Tip | Advertising material will always be slanted to show the product in the best light. Also note that different vendors often use different terminology to describe the same features, which makes it more difficult to compare products based only on vendor documentation. For example, the feature that Microsoft calls 'SSL bridging' is referred to as 'SSL termination and initiation' by some other vendors. |
Some important firewall features to compare include the following:
Application Layer Filtering: Most modern firewall products now incorporate some form of ALF, but the level of ALF support can vary widely from one product to another. The most common implementation provides filters that check for application level attacks, such as those that exploit DNS and POP3. Another type of ALF is URL scanning, which allows you to screen Web requests and reject those that don't comply with administrator-defined rules based on content, character set, length, HTTP methods (verbs), headers, extensions, and so on. SMTP filters and screeners can inspect e-mail traffic and can be used as an anti-spam mechanism to block messages from particular domains, source addresses, or containing particular content.

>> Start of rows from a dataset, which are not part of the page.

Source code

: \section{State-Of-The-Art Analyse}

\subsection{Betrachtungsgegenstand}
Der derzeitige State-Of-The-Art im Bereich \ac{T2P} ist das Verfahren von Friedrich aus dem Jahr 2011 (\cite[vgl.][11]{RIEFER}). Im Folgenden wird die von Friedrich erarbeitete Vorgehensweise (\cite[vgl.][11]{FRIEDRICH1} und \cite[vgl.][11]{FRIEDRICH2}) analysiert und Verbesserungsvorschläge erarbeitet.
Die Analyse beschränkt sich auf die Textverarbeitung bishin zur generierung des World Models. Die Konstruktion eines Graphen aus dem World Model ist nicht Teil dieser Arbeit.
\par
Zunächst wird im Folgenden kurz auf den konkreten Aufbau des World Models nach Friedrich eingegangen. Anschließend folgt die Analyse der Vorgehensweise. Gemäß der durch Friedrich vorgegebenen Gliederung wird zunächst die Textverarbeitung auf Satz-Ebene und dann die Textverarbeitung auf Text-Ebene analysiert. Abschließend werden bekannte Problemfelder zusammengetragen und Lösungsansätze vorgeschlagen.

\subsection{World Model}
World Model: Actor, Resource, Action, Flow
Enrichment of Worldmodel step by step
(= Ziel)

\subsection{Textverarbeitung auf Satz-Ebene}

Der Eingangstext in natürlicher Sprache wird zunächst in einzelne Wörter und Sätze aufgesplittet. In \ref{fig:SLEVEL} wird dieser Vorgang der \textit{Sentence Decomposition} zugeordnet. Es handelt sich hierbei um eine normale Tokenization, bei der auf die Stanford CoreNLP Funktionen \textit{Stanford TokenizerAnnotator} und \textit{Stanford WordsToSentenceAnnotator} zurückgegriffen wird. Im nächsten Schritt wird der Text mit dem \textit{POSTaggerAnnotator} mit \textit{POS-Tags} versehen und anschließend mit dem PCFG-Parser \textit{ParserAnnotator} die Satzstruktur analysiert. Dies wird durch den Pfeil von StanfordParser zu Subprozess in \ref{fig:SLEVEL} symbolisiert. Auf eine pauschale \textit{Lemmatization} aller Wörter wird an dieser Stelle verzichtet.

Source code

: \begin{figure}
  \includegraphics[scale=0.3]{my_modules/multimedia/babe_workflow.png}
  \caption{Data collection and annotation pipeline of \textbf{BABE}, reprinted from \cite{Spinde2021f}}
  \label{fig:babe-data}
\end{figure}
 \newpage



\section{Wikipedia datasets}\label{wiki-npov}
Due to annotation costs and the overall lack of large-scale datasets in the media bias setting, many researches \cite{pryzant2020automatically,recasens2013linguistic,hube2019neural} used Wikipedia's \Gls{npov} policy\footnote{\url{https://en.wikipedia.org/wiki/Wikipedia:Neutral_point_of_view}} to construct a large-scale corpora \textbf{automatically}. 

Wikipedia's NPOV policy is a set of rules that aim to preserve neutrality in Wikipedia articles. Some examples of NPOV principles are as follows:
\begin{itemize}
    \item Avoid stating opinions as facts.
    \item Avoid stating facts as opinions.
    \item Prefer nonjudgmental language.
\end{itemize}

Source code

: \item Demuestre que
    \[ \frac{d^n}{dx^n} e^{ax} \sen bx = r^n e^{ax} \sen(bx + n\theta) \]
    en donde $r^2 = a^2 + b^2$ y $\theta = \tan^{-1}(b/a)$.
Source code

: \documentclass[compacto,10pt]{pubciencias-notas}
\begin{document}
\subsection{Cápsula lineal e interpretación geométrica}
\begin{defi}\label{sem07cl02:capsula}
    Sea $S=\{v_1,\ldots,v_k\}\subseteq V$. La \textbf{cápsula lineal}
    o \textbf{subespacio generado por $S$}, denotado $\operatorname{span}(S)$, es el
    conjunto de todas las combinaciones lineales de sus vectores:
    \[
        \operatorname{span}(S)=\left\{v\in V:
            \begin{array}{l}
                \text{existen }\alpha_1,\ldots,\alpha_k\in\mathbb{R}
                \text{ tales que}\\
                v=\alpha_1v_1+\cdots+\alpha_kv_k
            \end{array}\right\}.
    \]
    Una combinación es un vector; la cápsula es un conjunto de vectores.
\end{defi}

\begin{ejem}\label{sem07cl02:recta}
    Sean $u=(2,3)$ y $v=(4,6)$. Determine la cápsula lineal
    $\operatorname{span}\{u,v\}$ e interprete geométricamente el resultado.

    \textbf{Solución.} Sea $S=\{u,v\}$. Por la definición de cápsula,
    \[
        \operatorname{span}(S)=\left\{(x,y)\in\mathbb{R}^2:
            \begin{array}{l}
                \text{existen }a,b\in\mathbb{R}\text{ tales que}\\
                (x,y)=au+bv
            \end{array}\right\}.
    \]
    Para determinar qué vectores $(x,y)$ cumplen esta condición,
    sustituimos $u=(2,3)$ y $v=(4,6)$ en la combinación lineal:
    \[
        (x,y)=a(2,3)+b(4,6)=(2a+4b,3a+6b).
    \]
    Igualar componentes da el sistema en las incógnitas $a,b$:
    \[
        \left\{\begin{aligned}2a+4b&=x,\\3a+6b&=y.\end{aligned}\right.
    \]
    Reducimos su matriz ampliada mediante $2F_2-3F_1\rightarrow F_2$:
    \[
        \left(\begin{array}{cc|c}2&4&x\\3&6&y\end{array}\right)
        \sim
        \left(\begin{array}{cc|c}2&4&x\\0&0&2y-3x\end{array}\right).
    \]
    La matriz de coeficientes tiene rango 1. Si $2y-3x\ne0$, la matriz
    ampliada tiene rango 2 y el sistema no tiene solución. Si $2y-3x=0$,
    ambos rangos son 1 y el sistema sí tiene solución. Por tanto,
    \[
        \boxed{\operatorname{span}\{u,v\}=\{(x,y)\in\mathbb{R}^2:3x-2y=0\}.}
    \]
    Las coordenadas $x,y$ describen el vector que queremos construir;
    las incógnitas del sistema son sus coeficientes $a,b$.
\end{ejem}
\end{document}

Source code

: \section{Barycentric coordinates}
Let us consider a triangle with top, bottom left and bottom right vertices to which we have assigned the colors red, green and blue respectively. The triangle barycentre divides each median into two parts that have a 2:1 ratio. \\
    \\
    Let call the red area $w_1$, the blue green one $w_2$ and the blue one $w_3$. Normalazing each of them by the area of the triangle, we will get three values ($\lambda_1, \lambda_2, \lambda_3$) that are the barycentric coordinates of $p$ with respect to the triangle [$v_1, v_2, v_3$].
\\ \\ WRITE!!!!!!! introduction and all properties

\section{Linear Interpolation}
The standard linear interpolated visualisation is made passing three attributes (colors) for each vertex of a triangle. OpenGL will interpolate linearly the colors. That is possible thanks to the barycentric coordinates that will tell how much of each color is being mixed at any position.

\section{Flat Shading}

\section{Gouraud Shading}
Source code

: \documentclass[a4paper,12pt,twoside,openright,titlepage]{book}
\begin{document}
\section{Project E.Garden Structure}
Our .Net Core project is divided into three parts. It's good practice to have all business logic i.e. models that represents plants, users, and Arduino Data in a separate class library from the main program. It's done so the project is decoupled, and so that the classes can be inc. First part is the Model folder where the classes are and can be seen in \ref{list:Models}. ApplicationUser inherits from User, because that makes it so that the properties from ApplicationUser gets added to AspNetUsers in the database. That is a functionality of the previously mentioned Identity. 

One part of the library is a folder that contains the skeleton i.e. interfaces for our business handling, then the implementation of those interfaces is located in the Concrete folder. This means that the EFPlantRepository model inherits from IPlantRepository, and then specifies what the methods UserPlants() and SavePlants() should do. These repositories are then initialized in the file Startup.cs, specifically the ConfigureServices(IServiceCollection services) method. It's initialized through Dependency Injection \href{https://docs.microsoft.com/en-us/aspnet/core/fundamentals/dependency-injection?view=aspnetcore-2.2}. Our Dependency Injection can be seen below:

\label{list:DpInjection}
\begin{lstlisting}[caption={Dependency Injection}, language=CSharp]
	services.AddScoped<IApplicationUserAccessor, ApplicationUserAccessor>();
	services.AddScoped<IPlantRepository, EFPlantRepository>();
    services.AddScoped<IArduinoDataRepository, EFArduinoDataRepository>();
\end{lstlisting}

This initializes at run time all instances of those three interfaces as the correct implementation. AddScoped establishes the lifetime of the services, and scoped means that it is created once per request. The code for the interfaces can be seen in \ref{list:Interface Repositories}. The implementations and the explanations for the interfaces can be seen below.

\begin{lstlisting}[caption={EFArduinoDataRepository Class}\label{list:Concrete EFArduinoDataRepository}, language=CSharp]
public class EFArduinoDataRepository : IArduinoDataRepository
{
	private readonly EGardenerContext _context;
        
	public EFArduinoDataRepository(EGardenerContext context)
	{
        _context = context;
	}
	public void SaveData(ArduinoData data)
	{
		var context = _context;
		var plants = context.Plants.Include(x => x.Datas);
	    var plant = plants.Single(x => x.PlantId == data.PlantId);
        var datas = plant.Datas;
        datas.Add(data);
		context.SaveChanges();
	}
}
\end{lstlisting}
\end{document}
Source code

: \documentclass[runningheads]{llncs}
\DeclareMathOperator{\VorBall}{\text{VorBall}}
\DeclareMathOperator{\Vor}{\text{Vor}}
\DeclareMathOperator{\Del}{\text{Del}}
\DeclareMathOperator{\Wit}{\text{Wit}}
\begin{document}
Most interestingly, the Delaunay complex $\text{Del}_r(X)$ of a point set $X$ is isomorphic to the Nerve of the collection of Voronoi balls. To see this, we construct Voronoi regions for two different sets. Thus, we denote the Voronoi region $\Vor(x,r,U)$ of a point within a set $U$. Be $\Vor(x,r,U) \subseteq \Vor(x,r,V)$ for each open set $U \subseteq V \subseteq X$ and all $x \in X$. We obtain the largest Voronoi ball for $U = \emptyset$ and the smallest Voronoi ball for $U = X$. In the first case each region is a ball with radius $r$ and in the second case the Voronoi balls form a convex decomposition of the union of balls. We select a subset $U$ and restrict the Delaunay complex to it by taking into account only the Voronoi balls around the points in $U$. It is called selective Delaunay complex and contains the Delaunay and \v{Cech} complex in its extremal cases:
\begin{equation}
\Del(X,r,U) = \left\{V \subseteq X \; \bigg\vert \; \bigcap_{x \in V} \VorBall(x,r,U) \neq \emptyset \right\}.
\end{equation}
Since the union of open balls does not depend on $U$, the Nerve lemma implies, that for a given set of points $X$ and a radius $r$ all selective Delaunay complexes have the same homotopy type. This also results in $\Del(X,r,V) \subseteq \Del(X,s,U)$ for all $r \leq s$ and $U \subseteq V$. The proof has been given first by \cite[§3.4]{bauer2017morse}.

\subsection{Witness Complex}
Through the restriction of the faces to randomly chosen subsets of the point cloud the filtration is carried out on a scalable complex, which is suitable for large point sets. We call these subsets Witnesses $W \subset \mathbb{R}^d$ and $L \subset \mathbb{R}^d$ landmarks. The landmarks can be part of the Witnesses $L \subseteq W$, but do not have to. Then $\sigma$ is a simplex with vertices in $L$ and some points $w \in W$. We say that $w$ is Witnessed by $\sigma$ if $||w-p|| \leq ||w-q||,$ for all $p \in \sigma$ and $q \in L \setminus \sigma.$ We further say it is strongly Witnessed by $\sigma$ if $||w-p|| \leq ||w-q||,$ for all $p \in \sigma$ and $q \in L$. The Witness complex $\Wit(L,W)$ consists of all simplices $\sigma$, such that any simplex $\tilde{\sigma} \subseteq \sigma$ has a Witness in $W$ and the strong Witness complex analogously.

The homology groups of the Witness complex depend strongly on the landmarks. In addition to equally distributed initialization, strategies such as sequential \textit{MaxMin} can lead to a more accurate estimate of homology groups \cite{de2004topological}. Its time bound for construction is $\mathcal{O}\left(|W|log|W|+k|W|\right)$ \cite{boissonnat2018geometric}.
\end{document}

Protocol support: In comparing protocol support, you should not only determine which protocols are supported by a particular product, but how each is supported. For example, can access policies be applied to a particular application, service or protocol? What about VPN policy? Quality of Service (QoS), if applicable? Determine exactly which application filters are included with the product; find out which add-on filters are available for it, and look into how easy (or difficult) it is to create your own filters. Depending on your organization's needs, you might want to look for support for the following categories of applications, services and protocols: Authentication/security services (HTTPS, IPSEC, ISAKMP/IKE, LDAP, RADIUS, SecurID, TACACS/TACACS+, CVP), Mail services (POP3, SMTP, IMAP), Internet services (IM, file sharing, NNTP, PCAnywhere), Enterprise services (DCOM, Citrix ICA, Sun NFS, Lotus Notes, SQL), routing protocols (EGP, IGRP, GRP, OSPF, RIP), TCP/UDP services (Bootp, Finger, Echo, FTP, NetBEUI, NetBIOS over IP, SMB, RAS, PPTP), RPC services, ICMP services, and multi-media streaming services.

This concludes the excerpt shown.